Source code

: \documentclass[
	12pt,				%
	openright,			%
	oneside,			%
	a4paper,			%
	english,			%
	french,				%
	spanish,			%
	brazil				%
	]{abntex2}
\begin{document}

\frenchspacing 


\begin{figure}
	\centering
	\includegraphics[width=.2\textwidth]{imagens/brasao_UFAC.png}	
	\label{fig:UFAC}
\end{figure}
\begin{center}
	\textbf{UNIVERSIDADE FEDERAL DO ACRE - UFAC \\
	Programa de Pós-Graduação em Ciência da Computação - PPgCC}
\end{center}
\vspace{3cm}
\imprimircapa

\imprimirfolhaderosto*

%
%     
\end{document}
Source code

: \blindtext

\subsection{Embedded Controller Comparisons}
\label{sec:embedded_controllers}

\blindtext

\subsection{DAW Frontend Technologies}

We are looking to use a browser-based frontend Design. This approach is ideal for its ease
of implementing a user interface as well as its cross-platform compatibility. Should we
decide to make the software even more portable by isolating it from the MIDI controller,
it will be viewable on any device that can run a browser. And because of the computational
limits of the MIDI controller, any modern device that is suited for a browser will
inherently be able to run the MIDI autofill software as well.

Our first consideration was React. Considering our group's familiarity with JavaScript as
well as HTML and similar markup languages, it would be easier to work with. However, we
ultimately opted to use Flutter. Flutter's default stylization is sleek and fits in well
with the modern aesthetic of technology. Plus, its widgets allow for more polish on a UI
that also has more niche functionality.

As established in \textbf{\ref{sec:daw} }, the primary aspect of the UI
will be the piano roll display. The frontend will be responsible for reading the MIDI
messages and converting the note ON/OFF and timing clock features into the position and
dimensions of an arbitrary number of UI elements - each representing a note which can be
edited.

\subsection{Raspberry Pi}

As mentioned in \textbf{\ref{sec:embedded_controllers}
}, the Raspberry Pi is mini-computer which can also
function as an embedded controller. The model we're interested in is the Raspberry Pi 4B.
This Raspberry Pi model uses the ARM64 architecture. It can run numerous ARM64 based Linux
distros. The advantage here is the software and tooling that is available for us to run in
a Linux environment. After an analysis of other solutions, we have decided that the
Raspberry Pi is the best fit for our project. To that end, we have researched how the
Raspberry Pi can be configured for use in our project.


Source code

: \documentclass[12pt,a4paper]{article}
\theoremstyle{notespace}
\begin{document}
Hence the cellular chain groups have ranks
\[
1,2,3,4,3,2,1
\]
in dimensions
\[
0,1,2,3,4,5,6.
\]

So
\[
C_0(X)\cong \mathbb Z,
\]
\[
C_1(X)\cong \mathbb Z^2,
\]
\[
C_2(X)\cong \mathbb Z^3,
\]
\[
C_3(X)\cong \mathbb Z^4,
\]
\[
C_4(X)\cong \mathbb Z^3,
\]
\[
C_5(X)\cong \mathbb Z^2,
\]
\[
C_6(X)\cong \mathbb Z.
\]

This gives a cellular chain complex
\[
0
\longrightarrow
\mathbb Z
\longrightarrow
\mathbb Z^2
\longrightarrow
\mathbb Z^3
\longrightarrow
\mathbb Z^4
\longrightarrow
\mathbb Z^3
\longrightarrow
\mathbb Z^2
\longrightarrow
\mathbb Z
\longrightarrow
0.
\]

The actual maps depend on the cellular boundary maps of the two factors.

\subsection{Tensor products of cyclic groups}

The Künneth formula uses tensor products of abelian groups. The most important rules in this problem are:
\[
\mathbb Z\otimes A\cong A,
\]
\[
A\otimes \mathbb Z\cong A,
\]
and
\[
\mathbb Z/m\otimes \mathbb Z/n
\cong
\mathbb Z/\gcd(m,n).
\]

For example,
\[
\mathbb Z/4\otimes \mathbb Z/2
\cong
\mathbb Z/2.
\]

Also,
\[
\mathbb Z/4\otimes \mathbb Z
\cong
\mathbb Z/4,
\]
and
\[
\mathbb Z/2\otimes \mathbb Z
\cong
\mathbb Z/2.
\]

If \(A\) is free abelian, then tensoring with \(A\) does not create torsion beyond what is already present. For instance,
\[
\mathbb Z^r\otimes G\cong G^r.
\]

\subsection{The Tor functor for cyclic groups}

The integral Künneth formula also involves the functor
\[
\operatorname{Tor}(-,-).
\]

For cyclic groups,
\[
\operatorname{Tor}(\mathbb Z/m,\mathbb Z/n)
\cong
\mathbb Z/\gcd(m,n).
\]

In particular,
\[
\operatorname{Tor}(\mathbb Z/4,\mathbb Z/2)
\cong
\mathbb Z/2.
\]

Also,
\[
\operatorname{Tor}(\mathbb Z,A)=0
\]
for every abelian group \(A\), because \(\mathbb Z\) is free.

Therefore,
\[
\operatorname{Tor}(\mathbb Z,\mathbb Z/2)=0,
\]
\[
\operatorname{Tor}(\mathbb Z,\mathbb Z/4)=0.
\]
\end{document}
----------
Whenever a line in the listing above includes the word "label", return that line.

	\label{fig:UFAC}
\label{sec:embedded_controllers}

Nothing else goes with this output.